*Work item*
Restate the lines exactly, starting at the line that contains "State University, Ecology" and finishing with the final line of the records.

[Collected data]
━━━━━━━━

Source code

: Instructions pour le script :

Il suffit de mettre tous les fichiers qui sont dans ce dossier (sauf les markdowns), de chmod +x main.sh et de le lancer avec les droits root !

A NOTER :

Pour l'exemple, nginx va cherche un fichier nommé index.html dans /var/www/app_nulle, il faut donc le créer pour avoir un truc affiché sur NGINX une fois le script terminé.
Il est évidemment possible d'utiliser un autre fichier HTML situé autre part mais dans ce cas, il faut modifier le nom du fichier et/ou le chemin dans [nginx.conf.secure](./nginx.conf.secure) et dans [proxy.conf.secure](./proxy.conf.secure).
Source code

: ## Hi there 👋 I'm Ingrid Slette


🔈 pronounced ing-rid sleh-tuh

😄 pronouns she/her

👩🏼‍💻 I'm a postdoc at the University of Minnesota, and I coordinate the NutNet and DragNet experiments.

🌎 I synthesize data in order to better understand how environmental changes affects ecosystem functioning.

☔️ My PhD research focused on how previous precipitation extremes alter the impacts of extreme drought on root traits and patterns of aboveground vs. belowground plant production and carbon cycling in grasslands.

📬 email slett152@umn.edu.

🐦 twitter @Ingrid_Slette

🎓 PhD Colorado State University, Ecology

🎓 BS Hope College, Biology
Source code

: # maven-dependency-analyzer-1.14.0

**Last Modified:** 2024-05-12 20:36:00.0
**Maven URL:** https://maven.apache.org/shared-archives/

━━━━━━━━

*Task response*
🎓 PhD Colorado State University, Ecology

🎓 BS Hope College, Biology
Source code

: # maven-dependency-analyzer-1.14.0

**Last Modified:** 2024-05-12 20:36:00.0
**Maven URL:** https://maven.apache.org/shared-archives/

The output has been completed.